A long pending desire to re-visit Hampi along with my children and the first stop was Chitradurga Fort. We were following the same route that we had taken around 12 years back. Back then was a different car, my mother in tow and as for me, the expectant mother of 5 months.
Nothing had changed, a sense of deja-vu prevailed and like a ghost that revisits its haunt, I stood at the exact spot we had taken a picture back then, and here it is for you to see;
I seriously believe the guides here need a crash course in storytelling. They just state facts, though that's impressive, I cannot connect with rocks and boulders and forts and structures if there are no stories.
Of course for all those who have visited Chitradurga, the story of Obavva Kindi will be familiar. It does take our fancy, to hear and see where this brave woman, wife of a soldier, single-handedly bashed the army soldiers of Hyder Ali's troop.
Story of Onake Obavva Kindi
Legend says that it happened during the time of Madakari Nayaka 1V, in the late 1700's. Hyder Ali and his army were gunning for an access into the Chitradurga fort and finally with some inside help, discover a small hole in the fort wall (used by the local curd seller to enter and exit the fort without walking all the way to the front; and the information supplied by a minister apparently to Hyder himself.) So a small troop is deployed to enter the fort through this hole.
Most guards were assigned small holes as living spaces and as you can see here below, this cave like space was were Obavva and her husband lived. This space was barely sufficient for the guard's family and the thinking behind this was that a guard had to be alert and vigilant and if he got used to comforts and luxury, he would not discharge his duty well. Not only was the guard required to keep a look out for suspicious activity, his wife and family members by virtue of relatedness were committed to safety and protection of the fort. So this sentry and his wife Obavva lived in a hole, and on that particular day, when the furtive group of soldiers from Hyder Ali's army were trying to enter through the hole, our Sentry/Bugler had just finished his afternoon duty on top of the hill and had sat down for lunch.
I imagine this short squat bulky guard sitting down for a meal of ragi mudde and pallya saaru, when hiccups must have broken that moment of prandial bliss. So Obavva who had forgotten to fetch water that morning would have picked up her pot and hurried out with an apologetic look towards husband who would have in all probability thrown a glare at her and continued to fill his pate.

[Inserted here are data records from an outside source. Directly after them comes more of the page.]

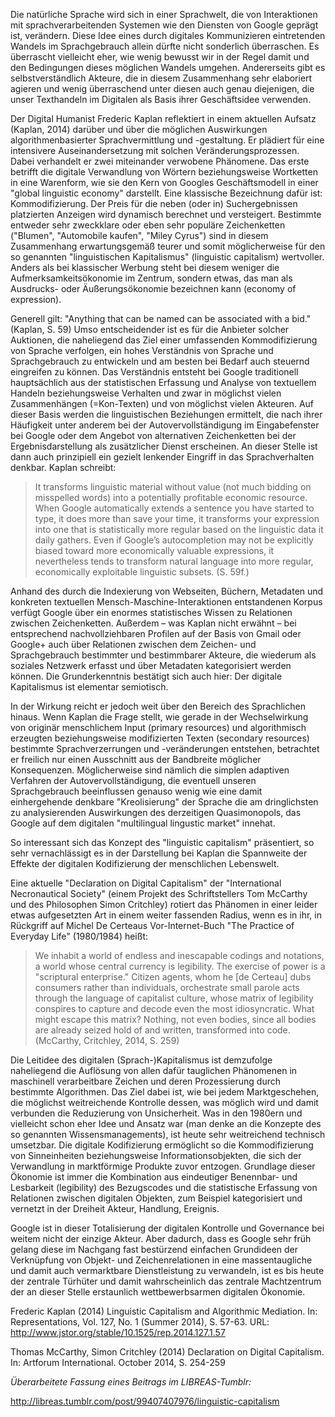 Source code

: Die natürliche Sprache wird sich in einer Sprachwelt, die von
Interaktionen mit sprachverarbeitenden Systemen wie den Diensten von
Google geprägt ist, verändern. Diese Idee eines durch digitales
Kommunizieren eintretenden Wandels im Sprachgebrauch allein dürfte nicht
sonderlich überraschen. Es überrascht vielleicht eher, wie wenig bewusst
wir in der Regel damit und den Bedingungen dieses möglichen Wandels
umgehen. Andererseits gibt es selbstverständlich Akteure, die in diesem
Zusammenhang sehr elaboriert agieren und wenig überraschend unter diesen
auch genau diejenigen, die unser Texthandeln im Digitalen als Basis
ihrer Geschäftsidee verwenden.

Der Digital Humanist Frederic Kaplan reflektiert in einem aktuellen
Aufsatz (Kaplan, 2014) darüber und über die möglichen Auswirkungen
algorithmenbasierter Sprachvermittlung und -gestaltung. Er plädiert für
eine intensivere Auseinandersetzung mit solchen Veränderungsprozessen.
Dabei verhandelt er zwei miteinander verwobene Phänomene. Das erste
betrifft die digitale Verwandlung von Wörtern beziehungsweise Wortketten in eine
Warenform, wie sie den Kern von Googles Geschäftsmodell in einer "global
linguistic economy" darstellt. Eine klassische Bezeichnung dafür ist:
Kommodifizierung. Der Preis für die neben (oder in) Suchergebnissen
platzierten Anzeigen wird dynamisch berechnet und versteigert. Bestimmte
entweder sehr zweckklare oder eben sehr populäre Zeichenketten
("Blumen", "Automobile kaufen", "Miley Cyrus") sind in diesem
Zusammenhang erwartungsgemäß teurer und somit möglicherweise für den so
genannten "linguistischen Kapitalismus" (linguistic capitalism)
wertvoller. Anders als bei klassischer Werbung steht bei diesem weniger
die Aufmerksamkeitsökonomie im Zentrum, sondern etwas, das man als
Ausdrucks- oder Äußerungsökonomie bezeichnen kann (economy of
expression).

Generell gilt: "Anything that can be named can be associated with a
bid." (Kaplan, S. 59) Umso entscheidender ist es für die Anbieter
solcher Auktionen, die naheliegend das Ziel einer umfassenden
Kommodifizierung von Sprache verfolgen, ein hohes Verständnis von
Sprache und Sprachgebrauch zu entwickeln und am besten bei Bedarf auch
steuernd eingreifen zu können. Das Verständnis entsteht bei Google
traditionell hauptsächlich aus der statistischen Erfassung und Analyse
von textuellem Handeln beziehungsweise Verhalten und zwar in möglichst vielen
Zusammenhängen (=Kon-Texten) und von möglichst vielen Akteuren. Auf
dieser Basis werden die linguistischen Beziehungen ermittelt, die nach
ihrer Häufigkeit unter anderem bei der Autovervollständigung im
Eingabefenster bei Google oder dem Angebot von alternativen
Zeichenketten bei der Ergebnisdarstellung als zusätzlicher Dienst
erscheinen. An dieser Stelle ist dann auch prinzipiell ein gezielt
lenkender Eingriff in das Sprachverhalten denkbar. Kaplan schreibt: 

> It transforms linguistic material without value (not much bidding on
misspelled words) into a potentially profitable economic resource. When
Google automatically extends a sentence you have started to type, it
does more than save your time, it transforms your expression into one
that is statistically more regular based on the linguistic data it daily
gathers. Even if Google’s autocompletion may not be explicitly biased
toward more economically valuable expressions, it nevertheless tends to
transform natural language into more regular, economically exploitable
linguistic subsets. (S. 59f.)

Anhand des durch die Indexierung von Webseiten, Büchern, Metadaten und
konkreten textuellen Mensch-Maschine-Interaktionen entstandenen Korpus
verfügt Google über ein enormes statistisches Wissen zu Relationen
zwischen Zeichenketten. Außerdem – was Kaplan nicht erwähnt – bei
entsprechend nachvollziehbaren Profilen auf der Basis von Gmail oder
Google+ auch über Relationen zwischen dem Zeichen- und Sprachgebrauch
bestimmter und bestimmbarer Akteure, die wiederum als soziales Netzwerk
erfasst und über Metadaten kategorisiert werden können. Die
Grunderkenntnis bestätigt sich auch hier: Der digitale Kapitalismus ist
elementar semiotisch.

In der Wirkung reicht er jedoch weit über den Bereich des Sprachlichen
hinaus. Wenn Kaplan die Frage stellt, wie gerade in der Wechselwirkung
von originär menschlichem Input (primary resources) und algorithmisch
erzeugten beziehungsweise modifizierten Texten (secondary resources) bestimmte
Sprachverzerrungen und -veränderungen entstehen, betrachtet er freilich
nur einen Ausschnitt aus der Bandbreite möglicher Konsequenzen.
Möglicherweise sind nämlich die simplen adaptiven Verfahren der
Autovervollständigung, die eventuell unseren Sprachgebrauch beeinflussen
genauso wenig wie eine damit einhergehende denkbare "Kreolisierung" der
Sprache die am dringlichsten zu analysierenden Auswirkungen des
derzeitigen Quasimonopols, das Google auf dem digitalen "multilingual
lingustic market" innehat.

So interessant sich das Konzept des "linguistic capitalism" präsentiert,
so sehr vernachlässigt es in der Darstellung bei Kaplan die Spannweite
der Effekte der digitalen Kodifizierung der menschlichen Lebenswelt.

Eine aktuelle "Declaration on Digital Capitalism" der "International
Necronautical Society" (einem Projekt des Schriftstellers Tom McCarthy
und des Philosophen Simon Critchley) rotiert das Phänomen in einer
leider etwas aufgesetzten Art in einem weiter fassenden Radius, wenn es
in ihr, in Rückgriff auf Michel De Certeaus Vor-Internet-Buch "The
Practice of Everyday Life" (1980/1984) heißt:

> We inhabit a world of endless and inescapable codings and notations, a
world whose central currency is legibility. The exercise of power is a
"scriptural enterprise." Citizen agents, whom he [de Certeau] dubs
consumers rather than individuals, orchestrate small parole acts through
the language of capitalist culture, whose matrix of legibility conspires
to capture and decode even the most idiosyncratic. What might escape
this matrix? Nothing, not even bodies, since all bodies are already
seized hold of and written, transformed into code. (McCarthy,
Critchley, 2014, S. 259)

Die Leitidee des digitalen (Sprach-)Kapitalismus ist demzufolge
naheliegend die Auflösung von allen dafür tauglichen Phänomenen in
maschinell verarbeitbare Zeichen und deren Prozessierung durch bestimmte
Algorithmen. Das Ziel dabei ist, wie bei jedem Marktgeschehen, die
möglichst weitreichende Kontrolle dessen, was möglich wird und damit
verbunden die Reduzierung von Unsicherheit. Was in den 1980ern und
vielleicht schon eher Idee und Ansatz war (man denke an die Konzepte des
so genannten Wissensmanagements), ist heute sehr weitreichend technisch
umsetzbar. Die digitale Kodifizierung ermöglicht so die Kommodifizierung
von Sinneinheiten beziehungsweise Informationsobjekten, die sich der Verwandlung in
marktförmige Produkte zuvor entzogen. Grundlage dieser Ökonomie ist
immer die Kombination aus eindeutiger Benennbar- und Lesbarkeit
(legibility) des Bezugscodes und die statistische Erfassung von
Relationen zwischen digitalen Objekten, zum Beispiel kategorisiert und
vernetzt in der Dreiheit Akteur, Handlung, Ereignis.

Google ist in dieser Totalisierung der digitalen Kontrolle und
Governance bei weitem nicht der einzige Akteur. Aber dadurch, dass es
Google sehr früh gelang diese im Nachgang fast bestürzend einfachen
Grundideen der Verknüpfung von Objekt- und Zeichenrelationen in eine
massentaugliche und damit auch vermarktbare Dienstleistung zu
verwandeln, ist es bis heute der zentrale Türhüter und damit
wahrscheinlich das zentrale Machtzentrum der an dieser Stelle
erstaunlich wettbewerbsarmen digitalen Ökonomie.

Frederic Kaplan (2014) Linguistic Capitalism and Algorithmic Mediation.
In: Representations, Vol. 127, No. 1 (Summer 2014), S. 57-63. URL:
<http://www.jstor.org/stable/10.1525/rep.2014.127.1.57>

Thomas McCarthy, Simon Critchley (2014) Declaration on Digital
Capitalism. In: Artforum International. October 2014, S. 254-259

*Überarbeitete Fassung eines Beitrags im LIBREAS-Tumblr:*

<http://libreas.tumblr.com/post/99407407976/linguistic-capitalism>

Here is the residence of Mrs.Obavva! A hole is all they were provided.
So just as she walked back, sounds coming from a hole must have alerted Obavva. This resourceful woman, instead of scurrying back to call her husband the sentry on duty (again bound by a custom that a wife cannot disturb her husband when he is eating or sleeping), decides to equip herslef with an onakke (or ollakke as is known in Tamil), a sturdy wooden rod that is used for pounding rice into powder and goes to investigate.
To her shock and horror a turbaned head pops out of the hole and in a swift reflexive action, she brings the onakke down on his head and the man topples through dead. In this way, she whacks every head that came out of that hole. The legend says she killed 80 soldiers. Her husband finding his wife gone for a long time, comes out to see a massacre in progress. He quickly runs to his spot on the hill to sound the alarm, thinking his wife is in control; but unaware of one enemy soldier, hiding in the bushes. who quickly thrusts a knife through Obavva, finally halting the hand that had single-handedly stopped an invasion.
Here is where the little stream of water flows:
Here is the hole through which the enemy tried to enter:
So this hole was duly honored by the king and is now called Onakke Obavva Kindi.
A post-it to this story is another story...My daughter acted in a small skit where she played Onakke Obavva , and when we actually walked around seeing where this incident took place, I could feel a connect, as if something had compelled us to visit this place with her and to listen and experience a reality from another time, another space...
Has that happened to you ever?
Deja-vu, I think people call it...or is it rebirth???